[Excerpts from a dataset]
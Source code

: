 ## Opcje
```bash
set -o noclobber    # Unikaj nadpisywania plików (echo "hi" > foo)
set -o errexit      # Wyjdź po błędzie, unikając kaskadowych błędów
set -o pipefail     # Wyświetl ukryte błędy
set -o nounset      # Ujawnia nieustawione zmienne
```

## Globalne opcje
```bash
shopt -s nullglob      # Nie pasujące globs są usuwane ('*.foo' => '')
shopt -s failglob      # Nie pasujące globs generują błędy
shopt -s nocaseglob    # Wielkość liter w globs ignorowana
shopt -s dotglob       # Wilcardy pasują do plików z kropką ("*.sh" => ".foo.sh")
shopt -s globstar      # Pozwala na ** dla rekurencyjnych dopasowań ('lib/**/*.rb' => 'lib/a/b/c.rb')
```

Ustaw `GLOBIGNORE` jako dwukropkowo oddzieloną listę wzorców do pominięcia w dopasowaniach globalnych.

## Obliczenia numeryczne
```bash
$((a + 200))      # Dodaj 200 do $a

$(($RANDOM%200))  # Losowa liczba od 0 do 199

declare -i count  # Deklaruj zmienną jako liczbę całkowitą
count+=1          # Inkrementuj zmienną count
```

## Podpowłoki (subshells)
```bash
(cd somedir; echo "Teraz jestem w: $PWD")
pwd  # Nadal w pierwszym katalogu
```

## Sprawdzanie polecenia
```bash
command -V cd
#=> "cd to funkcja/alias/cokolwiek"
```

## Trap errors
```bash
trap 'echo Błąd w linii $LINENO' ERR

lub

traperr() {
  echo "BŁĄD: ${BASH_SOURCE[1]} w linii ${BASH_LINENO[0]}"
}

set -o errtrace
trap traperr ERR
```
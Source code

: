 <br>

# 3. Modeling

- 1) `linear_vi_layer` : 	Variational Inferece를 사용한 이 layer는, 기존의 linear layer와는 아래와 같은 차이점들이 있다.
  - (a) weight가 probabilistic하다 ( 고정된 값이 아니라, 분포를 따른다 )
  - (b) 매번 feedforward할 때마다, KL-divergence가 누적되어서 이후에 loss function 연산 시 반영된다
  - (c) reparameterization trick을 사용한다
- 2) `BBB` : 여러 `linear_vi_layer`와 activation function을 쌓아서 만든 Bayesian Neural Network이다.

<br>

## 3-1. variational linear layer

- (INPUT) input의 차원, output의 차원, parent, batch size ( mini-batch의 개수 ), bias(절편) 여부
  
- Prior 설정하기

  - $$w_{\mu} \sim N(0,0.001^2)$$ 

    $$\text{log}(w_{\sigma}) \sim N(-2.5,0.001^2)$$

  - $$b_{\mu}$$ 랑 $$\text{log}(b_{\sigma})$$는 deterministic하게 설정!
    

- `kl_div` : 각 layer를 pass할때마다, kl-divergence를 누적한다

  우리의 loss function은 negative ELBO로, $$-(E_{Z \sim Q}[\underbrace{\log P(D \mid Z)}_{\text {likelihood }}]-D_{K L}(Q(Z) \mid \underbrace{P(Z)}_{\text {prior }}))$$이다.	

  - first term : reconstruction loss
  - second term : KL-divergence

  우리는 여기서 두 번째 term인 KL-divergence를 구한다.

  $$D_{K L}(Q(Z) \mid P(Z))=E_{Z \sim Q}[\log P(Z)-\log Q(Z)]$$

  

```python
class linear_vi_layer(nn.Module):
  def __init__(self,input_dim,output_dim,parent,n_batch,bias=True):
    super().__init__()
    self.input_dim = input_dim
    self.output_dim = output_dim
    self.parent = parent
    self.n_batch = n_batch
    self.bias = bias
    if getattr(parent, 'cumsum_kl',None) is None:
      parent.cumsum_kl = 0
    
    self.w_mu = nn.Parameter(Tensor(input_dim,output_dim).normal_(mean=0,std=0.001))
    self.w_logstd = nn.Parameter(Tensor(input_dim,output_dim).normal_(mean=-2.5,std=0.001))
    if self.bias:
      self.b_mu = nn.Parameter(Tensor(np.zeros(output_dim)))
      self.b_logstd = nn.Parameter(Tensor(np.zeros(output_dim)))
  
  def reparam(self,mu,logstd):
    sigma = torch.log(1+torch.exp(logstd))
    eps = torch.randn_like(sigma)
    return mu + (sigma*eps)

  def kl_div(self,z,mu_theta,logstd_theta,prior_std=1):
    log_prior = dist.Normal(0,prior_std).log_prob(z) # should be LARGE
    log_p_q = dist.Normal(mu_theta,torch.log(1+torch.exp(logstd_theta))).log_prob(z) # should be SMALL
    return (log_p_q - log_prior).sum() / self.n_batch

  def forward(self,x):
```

* _Problem details_: Every entry above should be retyped exactly as it appears.

* _Problem solution_:
Source code

: ## Opcje
```bash
set -o noclobber    # Unikaj nadpisywania plików (echo "hi" > foo)
set -o errexit      # Wyjdź po błędzie, unikając kaskadowych błędów
set -o pipefail     # Wyświetl ukryte błędy
set -o nounset      # Ujawnia nieustawione zmienne
```

## Globalne opcje
```bash
shopt -s nullglob      # Nie pasujące globs są usuwane ('*.foo' => '')
shopt -s failglob      # Nie pasujące globs generują błędy
shopt -s nocaseglob    # Wielkość liter w globs ignorowana
shopt -s dotglob       # Wilcardy pasują do plików z kropką ("*.sh" => ".foo.sh")
shopt -s globstar      # Pozwala na ** dla rekurencyjnych dopasowań ('lib/**/*.rb' => 'lib/a/b/c.rb')
```

Ustaw `GLOBIGNORE` jako dwukropkowo oddzieloną listę wzorców do pominięcia w dopasowaniach globalnych.

## Obliczenia numeryczne
```bash
$((a + 200))      # Dodaj 200 do $a

$(($RANDOM%200))  # Losowa liczba od 0 do 199

declare -i count  # Deklaruj zmienną jako liczbę całkowitą
count+=1          # Inkrementuj zmienną count
```

## Podpowłoki (subshells)
```bash
(cd somedir; echo "Teraz jestem w: $PWD")
pwd  # Nadal w pierwszym katalogu
```

## Sprawdzanie polecenia
```bash
command -V cd
#=> "cd to funkcja/alias/cokolwiek"
```

## Trap errors
```bash
trap 'echo Błąd w linii $LINENO' ERR

lub

traperr() {
  echo "BŁĄD: ${BASH_SOURCE[1]} w linii ${BASH_LINENO[0]}"
}

set -o errtrace
trap traperr ERR
```
Source code

: <br>

# 3. Modeling

- 1) `linear_vi_layer` : 	Variational Inferece를 사용한 이 layer는, 기존의 linear layer와는 아래와 같은 차이점들이 있다.
  - (a) weight가 probabilistic하다 ( 고정된 값이 아니라, 분포를 따른다 )
  - (b) 매번 feedforward할 때마다, KL-divergence가 누적되어서 이후에 loss function 연산 시 반영된다
  - (c) reparameterization trick을 사용한다
- 2) `BBB` : 여러 `linear_vi_layer`와 activation function을 쌓아서 만든 Bayesian Neural Network이다.

<br>

## 3-1. variational linear layer

- (INPUT) input의 차원, output의 차원, parent, batch size ( mini-batch의 개수 ), bias(절편) 여부
  
- Prior 설정하기

  - $$w_{\mu} \sim N(0,0.001^2)$$ 

    $$\text{log}(w_{\sigma}) \sim N(-2.5,0.001^2)$$

  - $$b_{\mu}$$ 랑 $$\text{log}(b_{\sigma})$$는 deterministic하게 설정!
    

- `kl_div` : 각 layer를 pass할때마다, kl-divergence를 누적한다

  우리의 loss function은 negative ELBO로, $$-(E_{Z \sim Q}[\underbrace{\log P(D \mid Z)}_{\text {likelihood }}]-D_{K L}(Q(Z) \mid \underbrace{P(Z)}_{\text {prior }}))$$이다.	

  - first term : reconstruction loss
  - second term : KL-divergence

  우리는 여기서 두 번째 term인 KL-divergence를 구한다.

  $$D_{K L}(Q(Z) \mid P(Z))=E_{Z \sim Q}[\log P(Z)-\log Q(Z)]$$

  

```python
class linear_vi_layer(nn.Module):
  def __init__(self,input_dim,output_dim,parent,n_batch,bias=True):
    super().__init__()
    self.input_dim = input_dim
    self.output_dim = output_dim
    self.parent = parent
    self.n_batch = n_batch
    self.bias = bias
    if getattr(parent, 'cumsum_kl',None) is None:
      parent.cumsum_kl = 0
    
    self.w_mu = nn.Parameter(Tensor(input_dim,output_dim).normal_(mean=0,std=0.001))
    self.w_logstd = nn.Parameter(Tensor(input_dim,output_dim).normal_(mean=-2.5,std=0.001))
    if self.bias:
      self.b_mu = nn.Parameter(Tensor(np.zeros(output_dim)))
      self.b_logstd = nn.Parameter(Tensor(np.zeros(output_dim)))
  
  def reparam(self,mu,logstd):
    sigma = torch.log(1+torch.exp(logstd))
    eps = torch.randn_like(sigma)
    return mu + (sigma*eps)

  def kl_div(self,z,mu_theta,logstd_theta,prior_std=1):
    log_prior = dist.Normal(0,prior_std).log_prob(z) # should be LARGE
    log_p_q = dist.Normal(mu_theta,torch.log(1+torch.exp(logstd_theta))).log_prob(z) # should be SMALL
    return (log_p_q - log_prior).sum() / self.n_batch

  def forward(self,x):
```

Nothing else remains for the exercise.